Offered an internship at Sotheby’s, though not interested in selling art, Lazaar accepted. She still isn’t sure why she was picked. “You should’ve seen me at the interview,” she jokes. “I had no idea how I could add value to Sotheby’s at the time.” Still, she was passionate about showing Middle Eastern art to the largest possible audience and realised that the auction house was the best medium. “There was nothing else on the map. Third Line gallery didn’t exist yet in Dubai, Townhouse in Cairo was non-profit and Rose Issa in London was active but working independently.” It was 2006 and she was just 23 years old.
That year, she helped organise Sotheby’s Art of the Islamic World auction, then singlehandedly curated its first-ever auction of Arab and Iranian Contemporary art the following year. “Both modern and contemporary art are words coined to represent a part of the art world which isn’t ours,” she says, explaining that in Western terms, the period is taken as beginning after World War II, “yet Lebanon witnessed the birth of abstraction with Saloua Raouda Choucair.” The sculptor and painter is credited with holding the region’s first modern art exhibition in Beirut as early as 1947.
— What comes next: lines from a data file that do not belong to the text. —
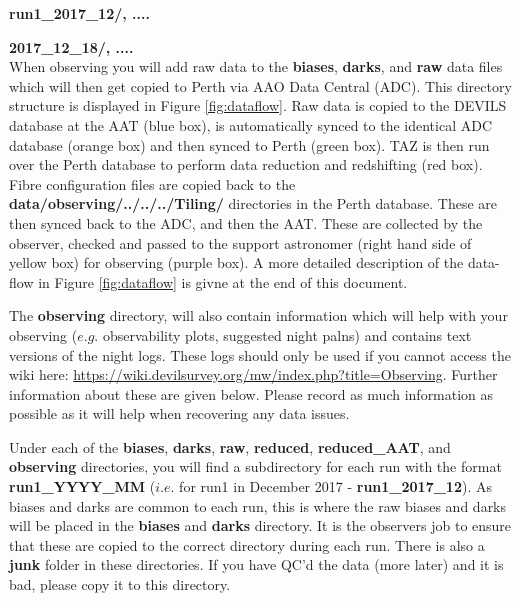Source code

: \documentclass[12pt]{article}
\begin{document}
\hspace{15mm} \textbf{run1\_2017\_12/, ....} 
\vspace{1mm}

\hspace{20mm} \textbf{2017\_12\_18/, ....} \\



When observing you will add raw data to the \textbf{biases},  \textbf{darks}, and \textbf{raw} data files which will then get copied to Perth via AAO Data Central (ADC). This directory structure is displayed in Figure \ref{fig:dataflow}. Raw data is copied to the DEVILS database at the AAT (blue box), is automatically synced to the identical ADC database (orange box) and then synced to Perth (green box). TAZ is then run over the Perth database to perform data reduction and redshifting (red box). Fibre configuration files are copied back to the \textbf{data/observing/../../../Tiling/}  directories in the Perth database. These are then synced back to the ADC, and then the AAT. These are collected by the observer, checked and passed to the support astronomer (right hand side of yellow box) for observing (purple box). A more detailed description of the data-flow in Figure \ref{fig:dataflow} is givne at the end of this document.   

\vspace{2mm}

The \textbf{observing} directory, will also contain information which will help with your observing ($e.g.$ observability plots, suggested night palns) and contains text versions of the night logs. These logs should only be used if you cannot access the wiki here:  \url{https://wiki.devilsurvey.org/mw/index.php?title=Observing}. Further information about these are given below. Please record as much information as possible as it will help when recovering any data issues. 

Under each of the \textbf{biases}, \textbf{darks}, \textbf{raw}, \textbf{reduced}, \textbf{reduced\_AAT},  and \textbf{observing} directories, you will find a subdirectory for each run with the format \textbf{run1\_YYYY\_MM} ($i.e.$ for run1 in December 2017 - \textbf{run1\_2017\_12}). As biases and darks are common to each run, this is where the raw biases and darks will be placed in the \textbf{biases} and \textbf{darks} directory. It is the observers job to ensure that these are copied to the correct directory during each run. There is also a \textbf{junk} folder in these directories. If you have QC'd the data (more later) and it is bad, please copy it to this directory. 
\end{document}
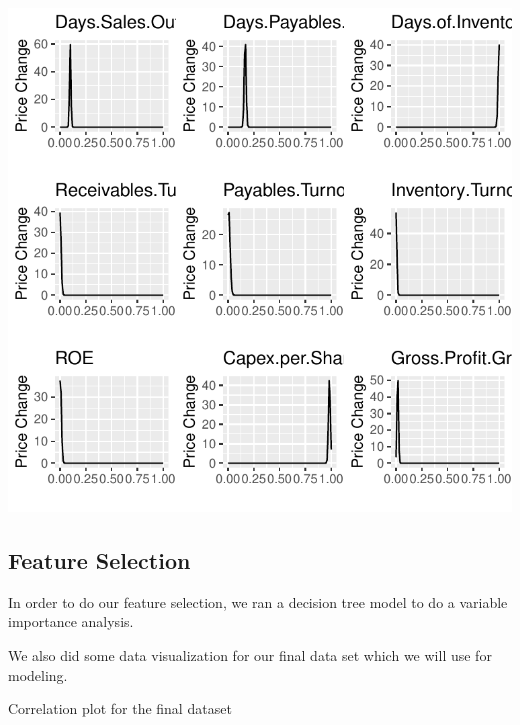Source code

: \documentclass[11pt,]{article}
\newenvironment{Shaded}{\begin{snugshade}}{\end{snugshade}}
\newcommand{\CommentTok}[1]{\textcolor[rgb]{0.56,0.35,0.01}{\textit{#1}}}
\begin{document}
\begin{center}\includegraphics{stock_analysis_files/figure-latex/data normal distribution plot6-1} \end{center}

\hypertarget{feature-selection-1}{%
\subsection{Feature Selection}\label{feature-selection-1}}

In order to do our feature selection, we ran a decision tree model to do
a variable importance analysis.

\begin{Shaded}
\end{Shaded}

We also did some data visualization for our final data set which we will
use for modeling.

Correlation plot for the final dataset
\end{document}
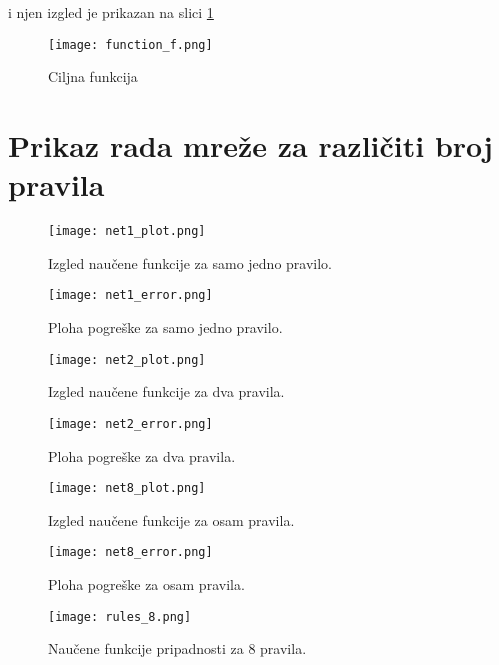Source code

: \documentclass{article}
\begin{document}
i njen izgled je prikazan na slici \ref{fig:function_f}

\begin{figure}
  \texttt{[image: function\_f.png]}
  \caption{Ciljna funkcija} %
  \label{fig:function_f}
\end{figure}


\section{Prikaz rada mreže za različiti broj pravila}

\begin{figure}
  \texttt{[image: net1\_plot.png]}
  \caption{Izgled naučene funkcije za samo jedno pravilo.}
  \label{fig:net1_plot}
\end{figure}

\begin{figure}
  \texttt{[image: net1\_error.png]}
  \caption{Ploha pogreške za samo jedno pravilo.}
  \label{fig:net1_error}
\end{figure}

\begin{figure}
  \texttt{[image: net2\_plot.png]}
  \caption{Izgled naučene funkcije za dva pravila.}
  \label{fig:net2_plot}
\end{figure}

\begin{figure}
  \texttt{[image: net2\_error.png]}
  \caption{Ploha pogreške za dva pravila.}
  \label{fig:net2_error}
\end{figure}

\begin{figure}
  \texttt{[image: net8\_plot.png]}
  \caption{Izgled naučene funkcije za osam pravila.}
  \label{fig:net8_plot}
\end{figure}

\begin{figure}
  \texttt{[image: net8\_error.png]}
  \caption{Ploha pogreške za osam pravila.}
  \label{fig:net8_error}
\end{figure}

\begin{figure}
  \texttt{[image: rules\_8.png]}
  \caption{Naučene funkcije pripadnosti za 8 pravila.}
  \label{fig:rules_8}
\end{figure}
\end{document}
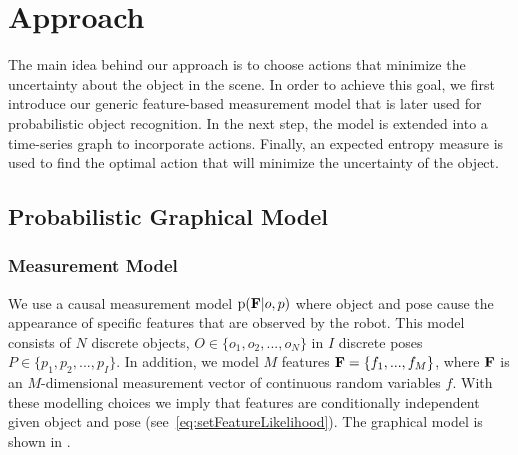     \vspace{-3ex}
\section{Approach}
    \vspace{-0.5ex}


The main idea behind our approach is to choose actions that minimize the uncertainty about the object in the scene. In order to achieve this goal, we first introduce our generic feature-based measurement model that is later used for probabilistic object recognition. In the next step, the model is extended into a time-series graph to incorporate actions. Finally, an expected entropy measure is used to find the optimal action that will minimize the uncertainty of the object.
\vspace{-1ex}
    \subsection{Probabilistic Graphical Model}
    \vspace{-0.5ex}
            
        \subsubsection{Measurement Model}
            We use a causal measurement model $\text{p}(\mathbf{F}|o,p)$ where object and pose cause the appearance of specific features that are observed by the robot. This model consists of $N$ discrete objects, $O \in \{o_1,o_2, ..., o_N\}$ in $I$ discrete poses $P \in \{p_1,p_2, ..., p_I\}$. In addition, we model $M$ features $\mathbf{F} = \left\{ f_1, ...,  f_M\right\}$, where $\mathbf{F}$ is an $M$-dimensional measurement vector of continuous random variables $f$. With these modelling choices we imply that features are conditionally independent given object and pose (see~\eqref{eq:setFeatureLikelihood}). The graphical model is shown in .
Lazaar believes that the label of ‘Arab’ contemporary art should be obsolete. “Why should we care where the artist Ahmed Soudani is from? He made it to the international arena, side by side with the works of Francis Bacon, Yves Klein and Andy Warhol in a 2010 Sotheby’s evening sale, so why would I call his work anything but art? Why should he be pigeonholed with contemporary Arab and Iranian auctions? It’s true that it wouldn’t be the same if we were working in Tunis or Baghdad; we are working in a foreign environment.”
So she is now working on both the level of discourse and location. In addition to the landmark pan-Arab exhibition, ‘The Future of a Promise’, that Lazaar curated at the last Venice Biennale, she has launched Ibraaz, an online publishing forum supported by the Kamel Lazaar Foundation. “This will open the horizon of critical discourse about ethnicity. Unless we have our own platform, we will always be categorised in this way. We need to challenge this and see how best to define ourselves.”
At the level of location, she’s still struggling to set up a contemporary art space in Tunisia, which Zaha Hadid designed nine years ago but which didn’t get an official go ahead. Now she says there’s heavy censorship, with the Nahda party hijacking arts and culture.
Her latest project is spearheaded by Fadi Jameel with Abdul Latif Jameel Community Initiatives. With Jeddah’s municipality, and Sotheby’s as cultural supporter, the goal is to promote what will be the largest outdoor sculpture park in the Arab world. “Jeddah has all these Henry Moore and Joan Miró sculptures from the late 1970s and 1980s. They were scattered throughout the city and along the Corniche. We will be restoring and repositioning them.”
As we reach the end of our discussion, Lazaar tells me that she’s now based between Jeddah and London. Not that this will slow her down. “Believe it or not,” she says “Europe is becoming a sterile environment for the contemporary art scene. I’m hoping to shake things up a bit in Saudi now.” With all she’s achieved so far, that much seems certain.